What is expected: Scan the data below for lines holding the word "desiredpersona", and copy each line found.

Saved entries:
-- Opening Marker --
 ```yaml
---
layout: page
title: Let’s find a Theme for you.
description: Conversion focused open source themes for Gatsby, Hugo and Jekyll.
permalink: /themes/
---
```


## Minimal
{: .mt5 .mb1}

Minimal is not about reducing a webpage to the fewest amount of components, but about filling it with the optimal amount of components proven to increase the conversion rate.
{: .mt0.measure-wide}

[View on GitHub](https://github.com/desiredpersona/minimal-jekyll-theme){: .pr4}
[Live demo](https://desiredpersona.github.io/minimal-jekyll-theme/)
-- Closing Marker --
Completed task:
[View on GitHub](https://github.com/desiredpersona/minimal-jekyll-theme){: .pr4}
[Live demo](https://desiredpersona.github.io/minimal-jekyll-theme/)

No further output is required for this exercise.